Как бы летописец XIV, скажем, века описывал никоновскую и ленинскую деятельность? «И расседошася земля рустея надвое, и изошли мнозие тысящи, а иных мечами посекоша, огнем пожегоша и в воде умориша, а овые уверовали, что наста конец света. И узри оне, что створишася, и отступи, и ста делать дело, а не суемудрие, и грехи не да им удачи».
И при Никоне, и при Ленине земля раскололась не только из-за веры. При Никоне – одна, при Ленине – другая вера закрывали конечную и истинную мотивацию: «железной метлой загоним человечество к счастью, ну и сами маленько поживимся, мы же водители народа».
Не в обрядах и даже не в христианстве было дело, а в связке между сутью и образом, между тем, что говорится и показывается, и тем, что есть на самом деле. Патриарх показывал одно, а делал другое.
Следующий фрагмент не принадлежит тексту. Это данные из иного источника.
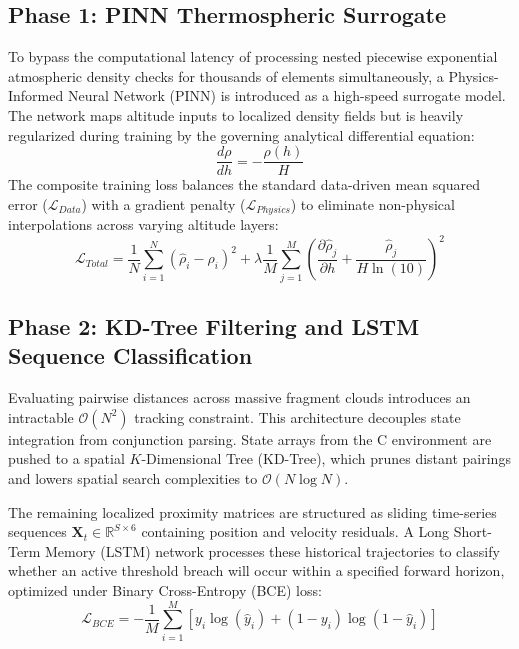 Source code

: \documentclass[conf]{AAS} %
\begin{document}
\subsection{Phase 1: PINN Thermospheric Surrogate}
To bypass the computational latency of processing nested piecewise exponential atmospheric density checks for thousands of elements simultaneously, a Physics-Informed Neural Network (PINN) is introduced as a high-speed surrogate model. The network maps altitude inputs to localized density fields but is heavily regularized during training by the governing analytical differential equation:
\begin{equation}
    \frac{d\rho}{dh} = -\frac{\rho(h)}{H}
\end{equation}
The composite training loss balances the standard data-driven mean squared error ($\mathcal{L}_{Data}$) with a gradient penalty ($\mathcal{L}_{Physics}$) to eliminate non-physical interpolations across varying altitude layers:
\begin{equation}
    \mathcal{L}_{Total} = \frac{1}{N} \sum_{i=1}^{N} (\hat{\rho}_i - \rho_i)^2 + \lambda \frac{1}{M} \sum_{j=1}^{M} \left( \frac{\partial \hat{\rho}_j}{\partial h} + \frac{\hat{\rho}_j}{H \ln(10)} \right)^2
\end{equation}

\subsection{Phase 2: KD-Tree Filtering and LSTM Sequence Classification}
Evaluating pairwise distances across massive fragment clouds introduces an intractable $\mathcal{O}(N^2)$ tracking constraint. This architecture decouples state integration from conjunction parsing. State arrays from the C environment are pushed to a spatial $K$-Dimensional Tree (KD-Tree), which prunes distant pairings and lowers spatial search complexities to $\mathcal{O}(N \log N)$. 

The remaining localized proximity matrices are structured as sliding time-series sequences $\mathbf{X}_t \in \mathbb{R}^{S \times 6}$ containing position and velocity residuals. A Long Short-Term Memory (LSTM) network processes these historical trajectories to classify whether an active threshold breach will occur within a specified forward horizon, optimized under Binary Cross-Entropy (BCE) loss:
\begin{equation}
    \mathcal{L}_{BCE} = -\frac{1}{M} \sum_{i=1}^{M} \left[ y_i \log(\hat{y}_i) + (1 - y_i) \log(1 - \hat{y}_i) \right]
\end{equation}
\end{document}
Никон под видом обряда ломал уклад, ломал жизнь, ломал всё, во что они верили, отнимал самое важное, самое ценное, без чего жизнь немила. А это может быть только одно – воля.
До Никона – была, после – не стало. Раньше сами спасались, теперь через начальство надо. (А его, начальства, «доброкачественность» рассматривать под лупой не надо, она и так видна: «Земля наша богата, Порядка в ней лишь нет. А эту правду, детки, За тысячу уж лет Смекнули наши предки: Порядка-де, вишь, нет»).
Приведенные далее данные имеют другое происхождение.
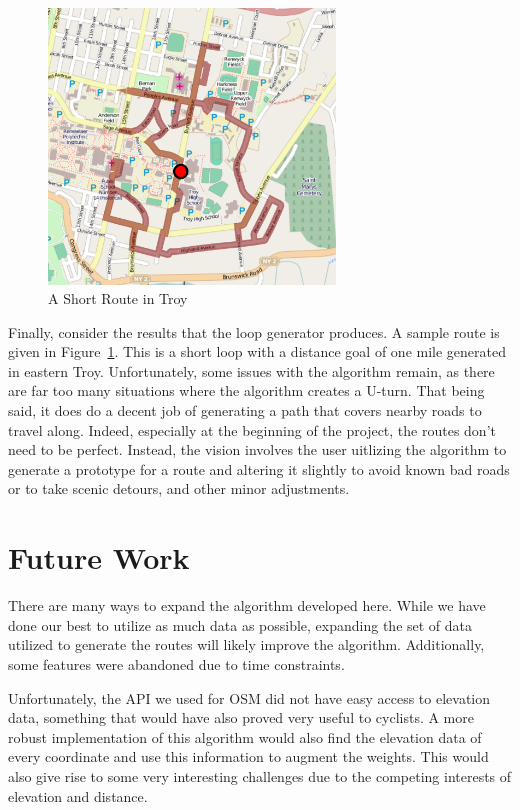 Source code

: \documentclass[twocolumn,12pt]{article}
\begin{document}
\begin{figure}
  \includegraphics[width=3in]{images/route.png}
  \caption{A Short Route in Troy} \label{img:route}
\end{figure}

Finally, consider the results that the loop generator produces. A sample route
is given in Figure~\ref{img:route}. This is a short loop with a distance goal of
one mile generated in eastern Troy. Unfortunately, some issues with the
algorithm remain, as there are far too many situations where the algorithm
creates a U-turn. That being said, it does do a decent job of generating a path
that covers nearby roads to travel along. Indeed, especially at the beginning of
the project, the routes don't need to be perfect. Instead, the vision involves
the user uitlizing the algorithm to generate a prototype for a route and
altering it slightly to avoid known bad roads or to take scenic detours, and
other minor adjustments.


\section{Future Work}

There are many ways to expand the algorithm developed here. While we have done
our best to utilize as much data as possible, expanding the set of data utilized
to generate the routes will likely improve the algorithm. Additionally, some
features were abandoned due to time constraints.

Unfortunately, the API we used for OSM did not have easy access to elevation
data, something that would have also proved very useful to cyclists. A more
robust implementation of this algorithm would also find the elevation data of
every coordinate and use this information to augment the weights. This would
also give rise to some very interesting challenges due to the competing
interests of elevation and distance.
\end{document}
У староверов воля осталась, а у нововеров – только если начальство разрешит.
Это не с Петра, это с Никона воли на Руси не стало. Император просто перехватил у патриарха мысль – и «царство стало преболе священства». Сделаю красиво, единообразно, мощно и величественно, и всем объясню, как надо жить, и чтоб с этой дороги ни шагу в сторону – приравнивается к побегу, раз – и готово, отступника нет, он волен на том свете, а я – на этом. «Но у меня есть палка, и я вам всем – отец».
Большевики – дети по сравнению с Никоном, он-то взялся за самую главную жилу, а они – что-то про равенство, про собственность. Воля – где?
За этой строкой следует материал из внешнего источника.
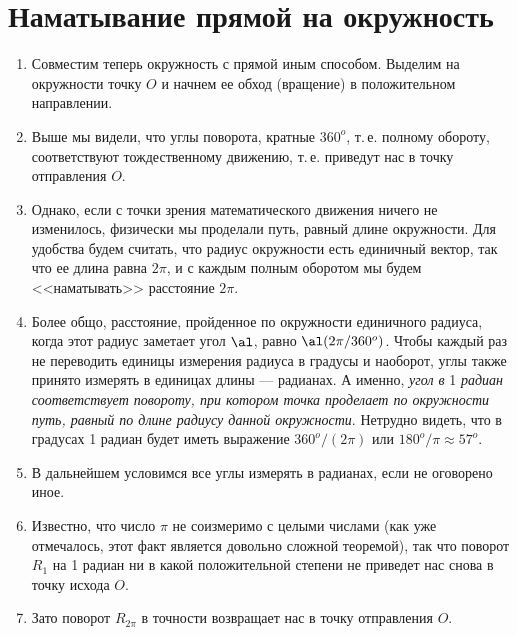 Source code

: \section{Наматывание прямой на окружность}


\begin{enumerate}
\item Совместим теперь окружность с прямой иным способом. Выделим на окружности точку $O$ и начнем ее обход (вращение) в положительном направлении.
\item Выше мы видели, что углы поворота, кратные $360^o$, т.\,е. полному обороту, соответствуют тождественному движению, т.\,е. приведут нас в точку отправления $O$.
\item Однако, если с точки зрения математического движения ничего не изменилось, физически мы проделали путь, равный длине окружности. Для удобства будем считать, что радиус окружности есть единичный вектор, так что ее длина равна $2\pi$, и с каждым полным оборотом мы будем <<наматывать>> расстояние $2\pi$.
\item Более общо, расстояние, пройденное по окружности единичного радиуса, когда этот радиус заметает угол $\al$, равно $\al(2\pi/360^o)$. Чтобы каждый раз не переводить единицы измерения радиуса в градусы и наоборот, углы также принято измерять в единицах длины --- радианах. А именно, \textit{угол в} 1 \textit{радиан соответствует повороту, при котором точка проделает по окружности путь, равный по длине радиусу данной окружности}. Нетрудно видеть, что в градусах 1 радиан будет иметь выражение $360^o/(2\pi)$ или $180^o/\pi \approx 57^o$.
\item В дальнейшем условимся все углы измерять в радианах, если не оговорено иное.
\item Известно, что число $\pi$ не соизмеримо с целыми числами (как уже отмечалось, этот факт является довольно сложной теоремой), так что поворот $R_1$ на 1 радиан ни в какой положительной степени не приведет нас снова в точку исхода $O$.
\item Зато поворот $R_{2\pi}$ в точности возвращает нас в точку отправления $O$.

\end{enumerate}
Поэтому и паспортов староверы не берут, и перепись не проходят, и на пенсию от начальства не рассчитывают. Воля – дороже пенсии.
Воля – а не обряд.
Да и сам патриарх с новыми обрядами и книгами утихомирился, как только понял, что с волей Тишайший государь и без него управился. Власть уплыла из рук, да ещё по смешному поводу: боярина из свиты Никона палкой по голове стукнули, расчищая путь в толпе для грузинского царевича Теймураза, царь за боярина не заступился, а Святейший обиделся и с кафедры сшёл, и отправился достраивать свой Иерусалим.
Оно и понятно: князей да царей на Руси – считать устанешь, а Новый Иерусалим – один.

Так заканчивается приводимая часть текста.